Question

If ${}^{2n}{C_3}:{}^n{P_2} = 10:3$ where $n \in N$ then $n$ is
A. $4$
B. $7$
C. $3$
D. $6$

Answer 1

In this problem, it is given that the ratio of ${}^{2n}{C_3}$ to ${}^n{P_2}$ is equal to the ratio of $10$ to $3$. That is, $\dfrac{{{}^{2n}{C_3}}}{{{}^n{P_2}}} = \dfrac{{10}}{3}$. We need to find the value of $n$. For this, we will use the formula of combination and permutation. We know that ${}^n{C_r} = \dfrac{{n!}}{{r!\left( {n - r} \right)!}}$ and ${}^n{P_r} = \dfrac{{n!}}{{\left( {n - r} \right)!}}$. We will use this formula in the given relation and we will simplify the expression to get the required value of $n$.

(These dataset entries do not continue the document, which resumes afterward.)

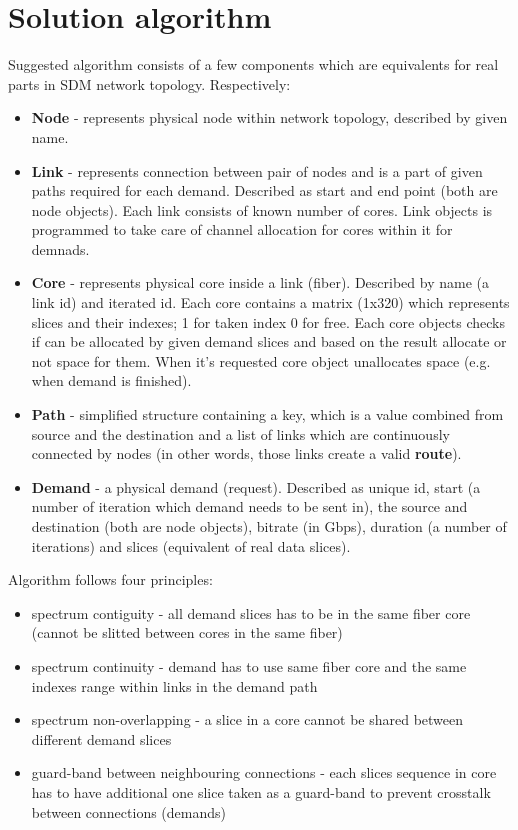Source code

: \documentclass[conference]{IEEEtran}
\begin{document}
\section{Solution algorithm}
Suggested algorithm consists of a few components which are equivalents for real parts in SDM network topology. Respectively:
\begin{itemize}
\item \textbf{Node} - represents physical node within network topology, described by given name.
\item \textbf{Link} - represents connection between pair of nodes and is a part of given paths required for each demand. Described as start and end point (both are node objects). Each link consists of known number of cores. Link objects is programmed to take care of channel allocation for cores within it for demnads.
\item \textbf{Core} - represents physical core inside a link (fiber). Described by name (a link id) and iterated id. Each core contains a matrix (1x320) which represents slices and their indexes; 1 for taken index 0 for free. Each core objects checks if can be allocated by given demand slices and based on the result allocate or not space for them. When it's requested core object unallocates space (e.g. when demand is finished).
\item \textbf{Path} - simplified structure containing a key, which is a value combined from source and the destination and a list of links which are continuously connected by nodes (in other words, those links create a valid \textbf{route}).
\item \textbf{Demand} - a physical demand (request). Described as unique id, start (a number of iteration which demand needs to be sent in), the source and destination (both are node objects), bitrate (in Gbps), duration (a number of iterations) and slices (equivalent of real data slices).
\end{itemize}
Algorithm follows four principles:
\begin{itemize}
\item spectrum contiguity - all demand slices has to be in the same fiber core (cannot be slitted between cores in the same fiber)
\item spectrum continuity - demand has to use same fiber core and the same indexes range within links in the demand path
\item spectrum non-overlapping - a slice in a core cannot be shared between different demand slices
\item guard-band between neighbouring connections - each slices sequence in core has to have additional one slice taken as a guard-band to prevent crosstalk between connections (demands)
\end{itemize}
\end{document}

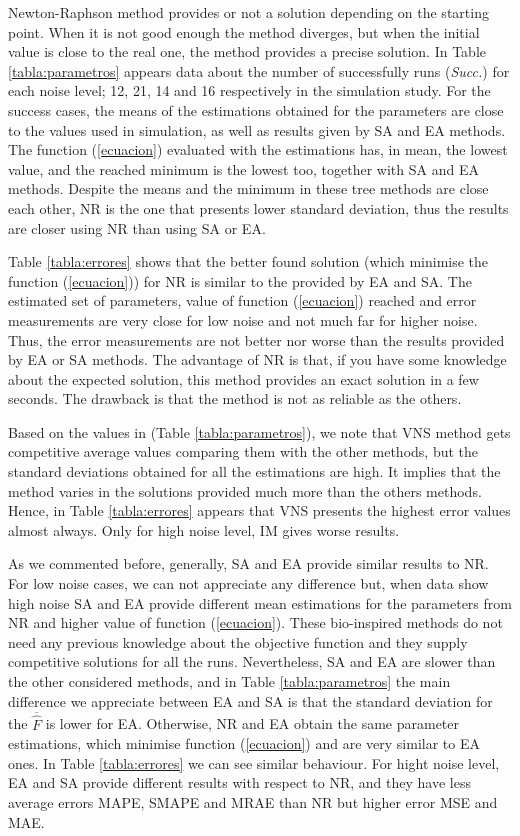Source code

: \documentclass{sig-alternate}
\begin{document}
Newton-Raphson method provides or not a solution depending on the starting point. When it is not good enough the method diverges, but when the initial value is close to the real one, the method provides a precise solution. In Table \ref{tabla:parametros} appears data about the number of successfully runs (\emph{Succ.}) for each noise level; 12, 21, 14 and 16 respectively in the simulation study. For the success cases, the means of the estimations obtained for the parameters are close to the values used in simulation, as well as results given by SA and EA methods. The function (\ref{ecuacion}) evaluated with the estimations has, in mean, the lowest value, and the reached minimum is the lowest too, together with SA and EA methods. Despite the means and the minimum in these tree methods are close each other, NR is the one that presents lower standard deviation, thus the results are closer using NR than using SA or EA.

Table \ref{tabla:errores} shows that the better found solution (which minimise the function (\ref{ecuacion})) for NR is similar to the provided by EA and SA. The estimated set of parameters, value of function (\ref{ecuacion}) reached and error measurements are very close for low noise and not much far for higher noise. Thus, the error measurements are not better nor worse than the results provided by EA or SA methods. The advantage of NR is that, if you have some knowledge about the expected solution, this method provides an exact solution in a few seconds. The drawback is that the method is not as reliable as the others.

Based on the values in (Table \ref{tabla:parametros}), we note that VNS method gets competitive average values comparing them with the other methods, but the standard deviations obtained for all the estimations are high. It implies that the method varies in the solutions provided much more than the others methods. Hence, in Table \ref{tabla:errores} appears that VNS presents the highest error values almost always. Only for high noise level, IM gives worse results.

As we commented before, generally, SA and EA provide similar results to NR. For low noise cases, we can not appreciate any difference but, when data show high noise SA and EA provide different mean estimations for the parameters from NR and higher value of function (\ref{ecuacion}).
These bio-inspired methods do not need any previous knowledge about the objective function and they supply competitive solutions for all the runs. Nevertheless, SA and EA are slower than the other considered methods, and in Table \ref{tabla:parametros} the main difference we appreciate between EA and SA is that the standard deviation for the $\overline{\hat F}$ is lower for EA. Otherwise, NR and EA obtain the same parameter estimations, which minimise function (\ref{ecuacion}) and are very similar to EA ones. In Table \ref{tabla:errores} we can see similar behaviour. For hight noise level, EA and SA provide different results with respect to NR, and they have less average errors MAPE, SMAPE and MRAE than NR but higher error MSE and MAE.
\end{document}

Complete step by step solution: In this problem, it is given that ${}^{2n}{C_3}:{}^n{P_2} = 10:3$. That is, the ratio of ${}^{2n}{C_3}$ to ${}^n{P_2}$ is equal to the ratio of $10$ to $3$. Therefore, we can write this expression as $\dfrac{{{}^{2n}{C_3}}}{{{}^n{P_2}}} = \dfrac{{10}}{3}\; \Rightarrow 3\left[ {{}^{2n}{C_3}} \right] = 10\left[ {{}^n{P_2}} \right] \cdots \cdots \left( 1 \right)$.
Now we are going to use the formula of combination and permutation in equation $\left( 1 \right)$. That is, we are going to use the formula ${}^n{C_r} = \dfrac{{n!}}{{r!\left( {n - r} \right)!}}$ and ${}^n{P_r} = \dfrac{{n!}}{{\left( {n - r} \right)!}}$ in equation $\left( 1 \right)$. Therefore,$3\left[ {{}^{2n}{C_3}} \right] = 10\left[ {{}^n{P_2}} \right]$
$\Rightarrow 3\left[ {\dfrac{{\left( {2n} \right)!}}{{3!\left( {2n - 3} \right)!}}} \right] = 10\left[ {\dfrac{{n!}}{{\left( {n - 2} \right)!}}} \right]$
Now we will write $\left( {2n} \right)!$ as $\left( {2n} \right)! = 2n \times \left( {2n - 1} \right) \times \left( {2n - 2} \right) \times \left( {2n - 3} \right)!$. Also we can write $n!$ as $n! = n \times \left( {n - 1} \right) \times \left( {n - 2} \right)!$. Therefore, we get
$3\left[ {\dfrac{{2n \times \left( {2n - 1} \right) \times \left( {2n - 2} \right) \times \left( {2n - 3} \right)!}}{{6\left( {2n - 3} \right)!}}} \right] = 10\left[ {\dfrac{{n \times \left( {n - 1} \right) \times \left( {n - 2} \right)!}}{{\left( {n - 2} \right)!}}} \right]$
On cancelling $\left( {2n - 3} \right)!$ and $\left( {n - 2} \right)!$ from above expression and after simplification, we get
$n \times \left( {2n - 1} \right) \times \left( {2n - 2} \right) = 10n \times \left( {n - 1} \right)$
$\Rightarrow n \times \left( {2n - 1} \right) \times 2\left( {n - 1} \right) = 10n \times \left( {n - 1} \right)$
On cancelling $n \times \left( {n - 1} \right)$ from both sides in above expression, we get
$\left( {2n - 1} \right) \times 2 = 10$
$\Rightarrow 2n - 1 = 5$
$\Rightarrow 2n = 5 + 1$
$\Rightarrow 2n = 6$
$\Rightarrow n = \dfrac{6}{2} = 3$
Note that here $n = 3$ is a natural number. Therefore, we can say that $n = 3 \in N$.
Therefore, if ${}^{2n}{C_3}:{}^n{P_2} = 10:3$ then the value of $n$ is $3$.
Therefore, option C is correct.

Note: $N$ is the set of natural numbers. Number of permutations of $n$ objects taken $r$ objects at a time is denoted by ${}^n{P_r}$. It is also denoted by $P\left( {n,r} \right)$ and it is given by $P\left( {n,r} \right) = \dfrac{{n!}}{{\left( {n - r} \right)!}}$. In permutation, order of elements (objects) is important. Number of combinations of $n$ objects taken $r$ at a time is denoted by ${}^n{C_r}$. It is also denoted by $C\left( {n,r} \right)$ and it is given by $C\left( {n,r} \right) = \dfrac{{n!}}{{r!\left( {n - r} \right)!}}$. In combination, order of elements (objects) is not important.